Victor Pereira met en avant la continuité historique de l’émigration portugaise, bien que cette dernière s’ancre dans des réalités différentes : « Dans un article des années 70, l’historien Vitorino Magalhães Godinho parle de l’émigration comme une constante structurelle de la société portugaise. Et il explique que depuis le XVe siècle, avec le début des grandes découvertes, le Portugal est constamment un pays d'où on part et ce, jusqu'à nos jours. Évidemment, il y a une certaine continuité, mais d'un autre côté, on ne part pas de la même façon. On n'est pas le même émigrant quand on va en Inde, à Goa, en tant que gouverneur ou en tant que marchand au Brésil. C'est donc à la fois une constante, mais évidemment les structures, les pays d'accueil, les conditions dans lesquelles les gens partent, diffèrent au long des siècles et des décennies ».

Margarida Marques souligne le rôle de l’intégration du Portugal au sein de l’Union européenne : « Le Portugal est entré dans l'Union européenne, et en devenant un état membre, avec des responsabilités, des droits et des devoirs les portugais ont pu bénéficier de tous les droits en tant que citoyen de l’Union. Ainsi, on donnait aux émigrés portugais un statut complètement différent, qu'ils n'avaient pas avant l'adhésion à l'Union européenne » Elle ajoute, sur le départ des jeunes portugais qualifiés : « Ce qui est intéressant, c'est que ces jeunes sont partis à l'étranger parce qu'ils connaissent l'étranger. C'est-à-dire que la plupart des jeunes qui sont partis sont des jeunes qui avaient fait Erasmus pendant leur formation. Ils avaient des réseaux, c'était donc facile de partir ailleurs. C'était une situation complètement différente parce que c’était facile de partir dans un autre pays ».

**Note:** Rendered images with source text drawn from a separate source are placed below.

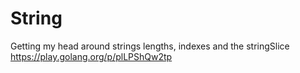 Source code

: # String
Getting my head around strings lengths, indexes and the stringSlice
https://play.golang.org/p/plLPShQw2tp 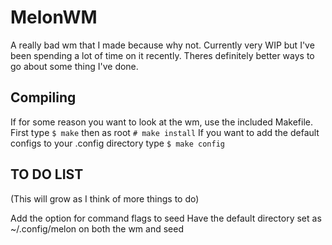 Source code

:# MelonWM
A really bad wm that I made because why not.
Currently very WIP but I've been spending a lot of time on it recently.
Theres definitely better ways to go about some thing I've done.

## Compiling
If for some reason you want to look at the wm, use the included Makefile. First type 
`$ make`
then as root
`# make install`
If you want to add the default configs to your .config directory type
`$ make config`

## TO DO LIST 
(This will grow as I think of more things to do)

Add the option for command flags to seed
Have the default directory set as ~/.config/melon on both the wm and seed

Une émigration qui continue aujourd’hui, notamment pour des raisons économiques, comme l’explique Victor Pereira : « Le Portugal est toujours un pays où les salaires sont beaucoup plus bas que dans le reste de l'Union Européenne. Le salaire minimum est d’un peu plus de 800 euros, et le salaire médian ne dépasse pas les 1000 euros. Et donc, pour un certain nombre de Portugais, il est beaucoup plus rentable d'aller travailler en France, aux Pays-Bas ou encore au Luxembourg pour trouver des emplois où ils seront beaucoup mieux payés ».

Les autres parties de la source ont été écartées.